À travers leur parcours et leur lutte pour conserver leur place sous les spotlights, c’est toute l’histoire de l’industrie du cinéma et de son sexisme que nous raconte ici Gia Coppola. Car il est évident qu’à Las Vegas comme à Hollywood les femmes âgées ne sont pas les bienvenues. « Je trouve fou d’avoir été celle qui était sur scène toutes ces années, celle que les gens venaient voir, celle sur l’affiche », tempête Shelly lors d’une conversation avec Eddy, le régisseur du Razzle Dazzle.

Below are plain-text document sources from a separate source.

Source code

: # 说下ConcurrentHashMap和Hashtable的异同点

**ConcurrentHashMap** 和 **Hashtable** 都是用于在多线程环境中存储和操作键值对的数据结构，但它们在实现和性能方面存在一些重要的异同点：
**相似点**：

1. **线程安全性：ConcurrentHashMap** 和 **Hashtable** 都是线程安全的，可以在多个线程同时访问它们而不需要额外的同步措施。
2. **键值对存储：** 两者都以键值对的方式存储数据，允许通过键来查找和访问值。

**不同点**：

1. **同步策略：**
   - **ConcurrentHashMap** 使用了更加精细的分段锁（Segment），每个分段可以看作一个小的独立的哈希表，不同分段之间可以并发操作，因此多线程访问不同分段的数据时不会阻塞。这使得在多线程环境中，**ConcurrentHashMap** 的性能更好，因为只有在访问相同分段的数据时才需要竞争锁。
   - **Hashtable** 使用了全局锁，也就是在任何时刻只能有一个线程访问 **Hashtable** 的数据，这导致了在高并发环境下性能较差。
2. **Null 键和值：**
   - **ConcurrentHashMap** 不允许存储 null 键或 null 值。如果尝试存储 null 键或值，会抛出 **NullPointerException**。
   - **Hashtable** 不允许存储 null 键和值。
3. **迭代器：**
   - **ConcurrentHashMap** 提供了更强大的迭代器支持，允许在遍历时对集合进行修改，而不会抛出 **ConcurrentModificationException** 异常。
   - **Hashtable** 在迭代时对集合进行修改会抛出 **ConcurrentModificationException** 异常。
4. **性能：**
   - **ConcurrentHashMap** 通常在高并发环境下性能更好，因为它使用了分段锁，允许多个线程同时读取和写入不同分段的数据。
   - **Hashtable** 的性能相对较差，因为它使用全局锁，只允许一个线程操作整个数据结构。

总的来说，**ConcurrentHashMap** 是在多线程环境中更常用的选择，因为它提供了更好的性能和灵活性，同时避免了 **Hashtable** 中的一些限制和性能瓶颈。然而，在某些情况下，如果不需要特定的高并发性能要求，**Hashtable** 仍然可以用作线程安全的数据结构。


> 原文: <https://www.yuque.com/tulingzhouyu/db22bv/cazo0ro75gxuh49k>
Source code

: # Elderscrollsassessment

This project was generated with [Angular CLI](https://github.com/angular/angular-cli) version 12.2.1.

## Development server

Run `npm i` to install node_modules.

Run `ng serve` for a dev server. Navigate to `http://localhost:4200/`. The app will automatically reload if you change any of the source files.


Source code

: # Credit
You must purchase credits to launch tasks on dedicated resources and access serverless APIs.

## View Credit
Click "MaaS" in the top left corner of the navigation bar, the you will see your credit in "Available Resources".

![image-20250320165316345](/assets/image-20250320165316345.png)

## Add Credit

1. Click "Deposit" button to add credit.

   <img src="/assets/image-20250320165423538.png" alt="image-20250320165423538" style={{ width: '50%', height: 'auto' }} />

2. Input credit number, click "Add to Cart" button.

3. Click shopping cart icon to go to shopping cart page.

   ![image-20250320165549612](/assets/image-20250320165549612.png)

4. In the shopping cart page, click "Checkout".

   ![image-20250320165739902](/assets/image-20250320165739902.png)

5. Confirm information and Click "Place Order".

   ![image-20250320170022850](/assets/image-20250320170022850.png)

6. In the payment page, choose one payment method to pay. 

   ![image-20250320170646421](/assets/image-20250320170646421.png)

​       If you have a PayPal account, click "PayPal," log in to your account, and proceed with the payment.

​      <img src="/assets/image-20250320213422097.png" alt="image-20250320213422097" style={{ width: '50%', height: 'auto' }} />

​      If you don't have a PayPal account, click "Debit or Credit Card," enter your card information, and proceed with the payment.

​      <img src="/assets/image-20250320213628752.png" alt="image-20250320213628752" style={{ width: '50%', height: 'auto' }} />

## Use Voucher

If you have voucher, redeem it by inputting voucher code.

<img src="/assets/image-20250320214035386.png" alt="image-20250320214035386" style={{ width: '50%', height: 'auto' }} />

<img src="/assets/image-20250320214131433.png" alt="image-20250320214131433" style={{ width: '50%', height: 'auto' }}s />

De disparaître, néanmoins, il n’est pas question. Pendant une heure et demie, Gia Coppola filme ses héroïnes vieillissantes sous tous les angles et dans toutes les tenues possibles : à la maison en jogging, en robe fourreau pour un date, sur scène en costume à plume, en string dans les vestiaires…
Shelly et Annette ne ressemblent en rien aux jeunes premières que l’on voit habituellement dans les films sur Las Vegas – Nomi, l’héroïne sulfureuse de Showgirls (Paul Verhoeven, 1996) ; Lucy, l’artiste naïve de Las Vegas Parano (Terry Gilliam, 1998) ; Ginger, la luxueuse call-girl de Casino (Martin Scorsese, 1996) –, mais elles ont bien l’intention de prendre toute la place qu’on voudra bien leur laisser.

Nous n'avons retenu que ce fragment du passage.